As much as people make out the month of May as the start of the summer movie season, there are often a week or two without a major release. This week seems to be one of those sorts of weeks, probably because no one wanted to schedule anything too close to Marvel’s Thunderbolts*, but I did catch the trailer for the new Fight or Flight, and it gave me some very Bullet Train sort-of vibes, where there was a lot of crazy action involving colorful characters in a confined space. Factor in Josh Harnett might have revived his career as the one thing really worth seeing in last year’s Trap, and this one could be a lot of fun.
Or it might stink. I would have to see it to find out.

A notorious terrorist/hacker known only as the Ghost has hopped on a plane from Bangkok to San Francisco, and when Director Katherine Brunt (Katee Sackhoff) learns of that, she knows the only real asset she has is former Secret Service agent Lucas Reyes (Hartnett), a man barred from returning to the United States for reasons that come out later. Reyes can get his life in the States back if he gets on the flight, finds Ghost, and brings the terrorist back alive. Reyes, who has been drinking heavily and spends a good deal of the movie hung over, high, or exhausted. The only clue Reyes has is that the Ghost was recently shot and may still be bleeding from said injury.
However, there is the matter of how Brunt and her underlings found out where Ghost was: the dark web may have given away Ghost’s whereabouts, and every country, criminal enterprise, and whoever else that has a grudge against them has likewise got people onto the flight whose task is to kill the Ghost, forcing Reyes to fight to protect a terrorist he’s never met before. Reyes may be a broken man in many ways, but he has a strong conscience, and he can fight. He just doesn’t know much of anything that’s going on. Can he find out before he’s a dead man?
I went into Fight or Flight with the promise of a lot of crazy fight scenes, and indeed, the movie opens with one before cutting to a “12 Hours Earlier” caption. The action sequences actually ramp up the insanity as the movie goes, and director James Madigan makes good use of the environment to creative effect. If it can be found on a plane, Reyes will use it. Additionally, there’s a whole host of oddballs and weirdos on the plane. Or, there should be.
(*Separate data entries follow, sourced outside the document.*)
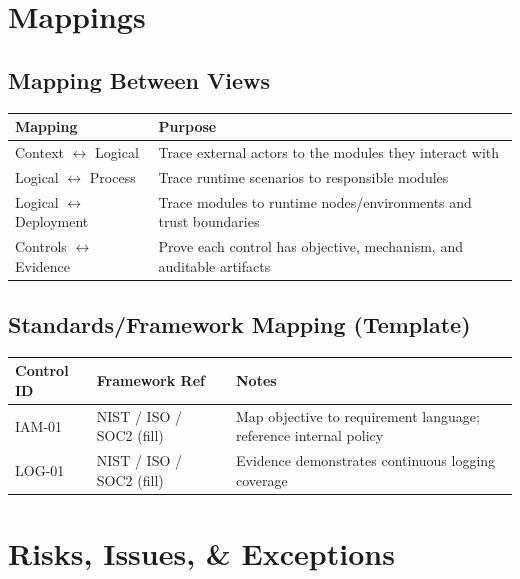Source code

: \documentclass[11pt]{report}
\begin{document}
\section{Mappings}
\subsection{Mapping Between Views}
\begin{tabularx}{\textwidth}{@{}l >{\raggedright\arraybackslash}X@{}}
\toprule
\textbf{Mapping} & \textbf{Purpose} \\
\midrule
Context $\leftrightarrow$ Logical & Trace external actors to the modules they interact with \\
Logical $\leftrightarrow$ Process & Trace runtime scenarios to responsible modules \\
Logical $\leftrightarrow$ Deployment & Trace modules to runtime nodes/environments and trust boundaries \\
Controls $\leftrightarrow$ Evidence & Prove each control has objective, mechanism, and auditable artifacts \\
\bottomrule
\end{tabularx}

\subsection{Standards/Framework Mapping (Template)}
\begin{tabularx}{\textwidth}{@{}l l >{\raggedright\arraybackslash}X@{}}
\toprule
\textbf{Control ID} & \textbf{Framework Ref} & \textbf{Notes} \\
\midrule
IAM-01 & NIST / ISO / SOC2 (fill) & Map objective to requirement language; reference internal policy \\
LOG-01 & NIST / ISO / SOC2 (fill) & Evidence demonstrates continuous logging coverage \\
\bottomrule
\end{tabularx}

\section{Risks, Issues, \& Exceptions}
\end{document}
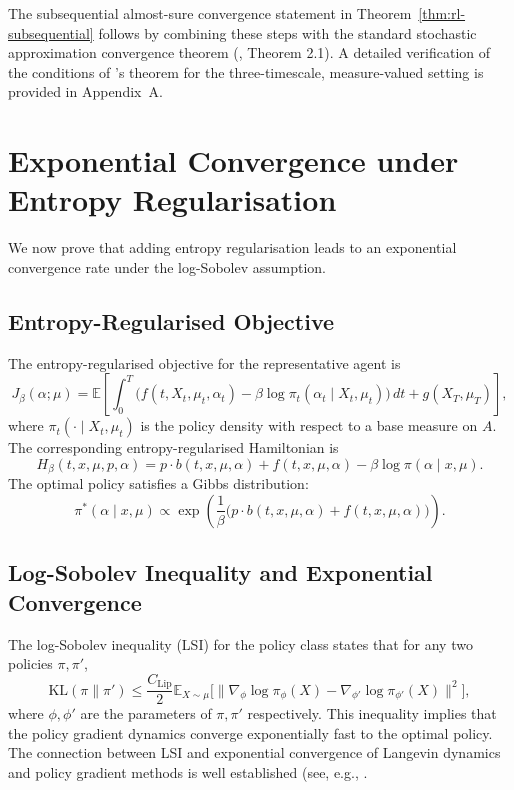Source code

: The subsequential almost-sure convergence statement in
Theorem~\ref{thm:rl-subsequential} follows by combining these steps with the standard
stochastic approximation convergence theorem (\citep{borkar2008}, Theorem 2.1). A detailed
verification of the conditions of \citet{borkar1997,borkar2008}'s theorem for the three-timescale,
measure-valued setting is provided in Appendix~A.


\section{Exponential Convergence under Entropy Regularisation}
\label{sec:rl-entropy}

We now prove that adding entropy regularisation leads to an exponential convergence
rate under the log-Sobolev assumption.

\subsection{Entropy-Regularised Objective}

The entropy-regularised objective for the representative agent is
\[
    J_\beta(\alpha; \mu) = \mathbb{E}\left[ \int_0^T \big( f(t,X_t,\mu_t,\alpha_t) -
    \beta \log \pi_t(\alpha_t \mid X_t, \mu_t) \big)\, dt + g(X_T,\mu_T) \right],
\]
where $\pi_t(\cdot \mid X_t, \mu_t)$ is the policy density with respect to a base
measure on $A$. The corresponding entropy-regularised Hamiltonian is
\[
    H_\beta(t,x,\mu,p,\alpha) = p \cdot b(t,x,\mu,\alpha) + f(t,x,\mu,\alpha) - \beta
    \log \pi(\alpha \mid x, \mu).
\]
The optimal policy satisfies a Gibbs distribution:
\begin{equation}
    \pi^*(\alpha \mid x, \mu) \propto \exp\left( \frac{1}{\beta} \big( p \cdot
    b(t,x,\mu,\alpha) + f(t,x,\mu,\alpha) \big) \right).
    \label{eq:gibbs-policy}
\end{equation}

\subsection{Log-Sobolev Inequality and Exponential Convergence}

The log-Sobolev inequality (LSI) for the policy class states that for any two
policies $\pi, \pi'$,
\[
    \mathrm{KL}(\pi \| \pi') \leq \frac{C_{\mathrm{Lip}}}{2} \mathbb{E}_{X \sim \mu}
    \big[ \|\nabla_\phi \log \pi_\phi(X) - \nabla_{\phi'} \log \pi_{\phi'}(X)\|^2
    \big],
\]
where $\phi, \phi'$ are the parameters of $\pi, \pi'$ respectively. This inequality
implies that the policy gradient dynamics converge exponentially fast to the optimal
policy. The connection between LSI and exponential convergence of Langevin dynamics
and policy gradient methods is well established (see, e.g., \citep{malizhang2024}.

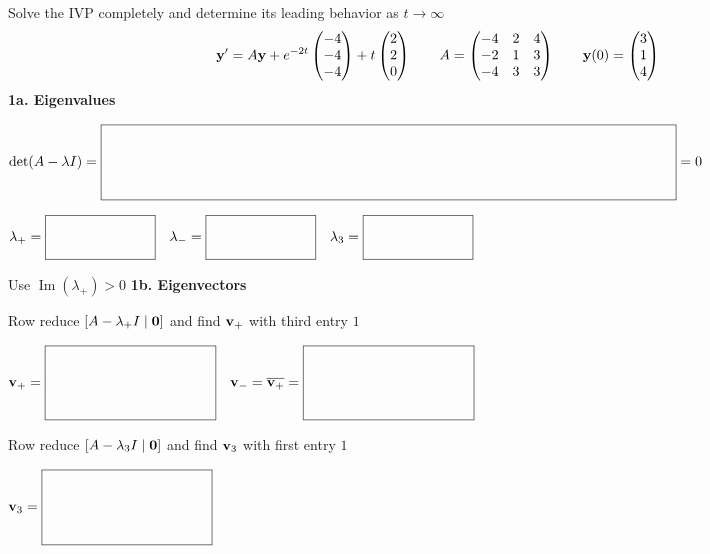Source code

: \documentclass[11pt,letterpaper]{article}
\newcommand{\IVPBlank}[2]{%
  \vcenter{\hbox{$\boxed{\rule{0pt}{#2}\makebox[#1]{}}$}}}
\newcommand{\IVPWork}[1]{%
  \par\noindent\fbox{\parbox[t][#1][t]{\dimexpr\linewidth-2\fboxsep-2\fboxrule\relax}{%
    \vfill\textcolor{black!18}{\rule{\linewidth}{0.3pt}}}}\par}
\begin{document}
Solve the IVP completely and determine its leading behavior as $t\to\infty$
\[
  \vect{y}'=A\vect{y}+e^{-2t}\begin{pmatrix}-4\\-4\\-4\end{pmatrix}
  +t\begin{pmatrix}2\\2\\0\end{pmatrix}
  \qquad A=\begin{pmatrix}-4&2&4\\-2&1&3\\-4&3&3\end{pmatrix}
  \qquad\vect{y}(0)=\begin{pmatrix}3\\1\\4\end{pmatrix}
\]
\textbf{1a. Eigenvalues}\par
$\displaystyle\det(A-\lambda I)=\IVPBlank{5.6in}{0.65in}=0$
\par
$\displaystyle\lambda_+=\IVPBlank{1in}{0.35in}\quad
\lambda_-=\IVPBlank{1in}{0.35in}\quad
\lambda_3=\IVPBlank{1in}{0.35in}$
\par Use $\operatorname{Im}(\lambda_+)>0$
\textbf{1b. Eigenvectors}\par
Row reduce $[A-\lambda_+I\mid\vect{0}]$ and find $\vect{v}_+$ with third entry $1$
\IVPWork{1.35in}
$\displaystyle\vect{v}_+=\IVPBlank{1.6in}{0.65in}\quad
\vect{v}_-=\overline{\vect{v}_+}=\IVPBlank{1.6in}{0.65in}$
\par Row reduce $[A-\lambda_3I\mid\vect{0}]$ and find $\vect{v}_3$ with first entry $1$
\IVPWork{1.15in}
$\displaystyle\vect{v}_3=\IVPBlank{1.6in}{0.65in}$
\end{document}
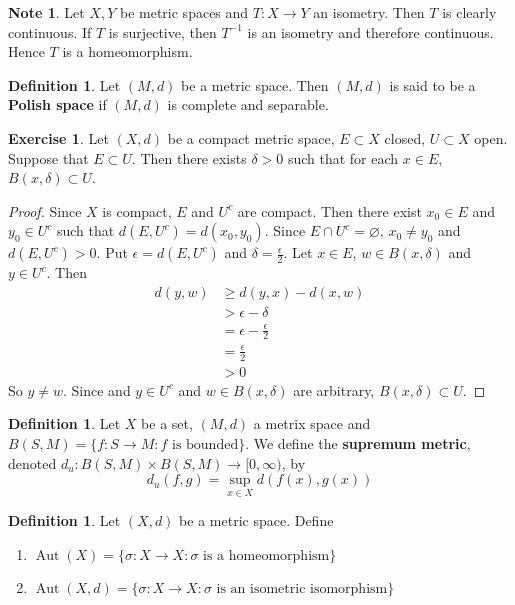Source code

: \documentclass[12pt]{amsart}
\theoremstyle{definition}
\newtheorem{defn}[definition]{Definition}
\newtheorem{note}[definition]{Note}
\newtheorem{ex}[definition]{Exercise}
\newcommand{\del}{\delta}
\newcommand{\ep}{\epsilon}
\newcommand{\sig}{\sigma}
\newcommand{\Rg}{[0,\infty)}
\DeclareMathOperator{\Aut}{Aut}
\newcommand{\lex}[1]{\label{ex:#1}}
\newcommand{\ld}[1]{\label{defn:#1}}
\begin{document}
	\begin{note}
		Let $X,Y$ be metric spaces and $T:X \rightarrow Y$ an isometry. Then $T$ is clearly continuous. If $T$ is surjective, then $T^{-1}$ is an isometry and therefore continuous. Hence $T$ is a homeomorphism.
	\end{note}
	
	\begin{defn} \ld{}
	Let $(M,d)$ be a metric space. Then $(M,d)$ is said to be a \textbf{Polish space} if $(M,d)$ is complete and separable. 
	\end{defn}
	
	
	
	\begin{ex} \lex{}
	Let $(X, d)$ be a compact metric space, $E \subset X$ closed, $U \subset X$ open. Suppose that $E \subset U$. Then there exists $\del >0$ such that for each $x \in E$, $B(x, \del) \subset U$.
	\end{ex}	
	
	\begin{proof}
	Since $X$ is compact, $E$ and $U^c$ are compact. Then there exist $x_0 \in E$ and $y_0 \in U^c$ such that $d(E, U^c) = d(x_0,y_0)$. Since $E \cap U^c = \varnothing$, $x_0 \neq y_0$ and $d(E, U^c) >0$. Put $\ep = d(E, U^c)$ and $\del = \frac{\ep}{2}$.  Let $x \in E$, $w \in B(x, \del)$ and $y \in U^c$. Then 
	\begin{align*}
	d(y, w) 
	&\geq d(y, x) - d(x, w) \\
	&> \ep - \del \\
	&= \ep - \frac{\ep}{2} \\
	&= \frac{\ep}{2} \\
	&> 0
\end{align*}	  
	So $y \neq w$. Since and $y \in U^c$ and $w \in B(x, \del)$ are arbitrary, $B(x, \del) \subset U$.
	\end{proof}
	
	\begin{defn} \ld{}
	Let $X$ be a set, $(M, d)$ a metrix space and $B(S, M) = \{f: S \rightarrow M: f \text{ is bounded} \}$. We define the \textbf{supremum metric}, denoted $d_u:B(S,M) \times B(S,M) \rightarrow \Rg$, by $$d_u(f, g) = \sup_{x \in X}d(f(x), g(x)) $$ 
	\end{defn}
	
	\begin{defn} \ld{}
	Let $(X, d)$ be a metric space. Define
	\begin{enumerate}
	\item $\Aut(X) = \{\sig:X \rightarrow X: \sig \text{ is a homeomorphism}\}$
	\item $\Aut(X, d) = \{\sig:X \rightarrow X: \sig \text{ is an isometric isomorphism}\}$
	\end{enumerate}
	\end{defn}
	
\end{document}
Fight or Flight‘s biggest weakness is that, despite the insanity of the premise and the fight scenes, it isn’t as crazy as I might like it to be. The Ghost’s motives could have come from any socially-aware story, and some of the oddball characters on the plane are largely odd in appearance only. Their motives and behavior is rather conventional for this sort of movie. True, Hartnett is charming, and he has good chemistry with the Ghost unmasked, and there are a few good twists along the way, but I was hoping for something closer to the aforementioned Bullet Train where the various killers were various eccentrics and oddballs while Fight or Flight‘s various killers are largely eccentric and odd in appearance only with one or two exceptions. Most of the weirdos are the plane’s crew, and some of them are quite funny, but it wasn’t quite what I wanted. That said, yeah, the fight scenes are great.